Until the match-fixing scandal of the recent past, no
cricketer has lost reputation so fast or so conclusively as Tony Greig,
who secretly helped Kerry Packer set up World Series Cricket in 1977. Yet
although it was inevitable that his participation in WSC should lead to
Greig upping sticks from Sussex to Australia later that year, it was much
regretted both on a personal and national level. Greig, South-African born
but England captain, was not only charming, articulate and handsome, but a
charismatic figure and a notably adaptable allrounder with both bat and
ball. His two most celebrated innings, an attacking 110 on a Brisbane
flyer against Dennis Lillee and Jeff Thomson in 1974-75, and a 430-minute
103 against Bedi, Chandresekhar and Prasanna on a broken pitch at Calcutta
two years later, had almost nothing in common but their author.
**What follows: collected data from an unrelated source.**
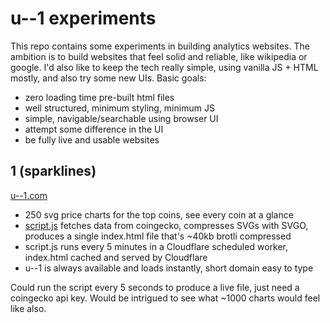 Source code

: # u--1 experiments

This repo contains some experiments in building analytics websites. The ambition is to build websites that feel solid and reliable, like wikipedia or google. I'd also like to keep the tech really simple, using vanilla JS + HTML mostly, and also try some new UIs. Basic goals:

- zero loading time pre-built html files
- well structured, minimum styling, minimum JS
- simple, navigable/searchable using browser UI
- attempt some difference in the UI
- be fully live and usable websites

## 1 (sparklines)

[u--1.com](https://u--1.com)

- 250 svg price charts for the top coins, see every coin at a glance
- [script.js](https://github.com/geeogi/u--1/blob/main/sparklines/script.js) fetches data from coingecko, compresses SVGs with SVGO, produces a single index.html file that's ~40kb brotli compressed
- script.js runs every 5 minutes in a Cloudflare scheduled worker, index.html cached and served by Cloudflare
- u--1 is always available and loads instantly, short domain easy to type

Could run the script every 5 seconds to produce a live file, just need a coingecko api key. Would be intrigued to see what ~1000 charts would feel like also.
As a
bowler he took most of his 141 Test wickets with fast-medium outswing,
helped by extra bounce from his 6ft 7ins frame. In an effort to exploit
the presence of five dangerous left-handers in the 1973-74 West Indies
team, however, Greig had enough confidence in himself to experiment with
offspin. He got the feel of it at Bridgetown, where he took 6 for 164 in a
total of 596 for 8 (Lawrence Rowe 302). Even more improbably, at
Port-of-Spain a fortnight later, while Derek Underwood and Pat Pocock were
sharing 4 for 222, Greig grabbed 8 for 86 and 5 for 70 to bowl England to
a 26-run victory to square the series. At second slip, where he took most
of his 87 Test catches, there was nothing to choose between Greig and
Botham, his successor as England's allrounder.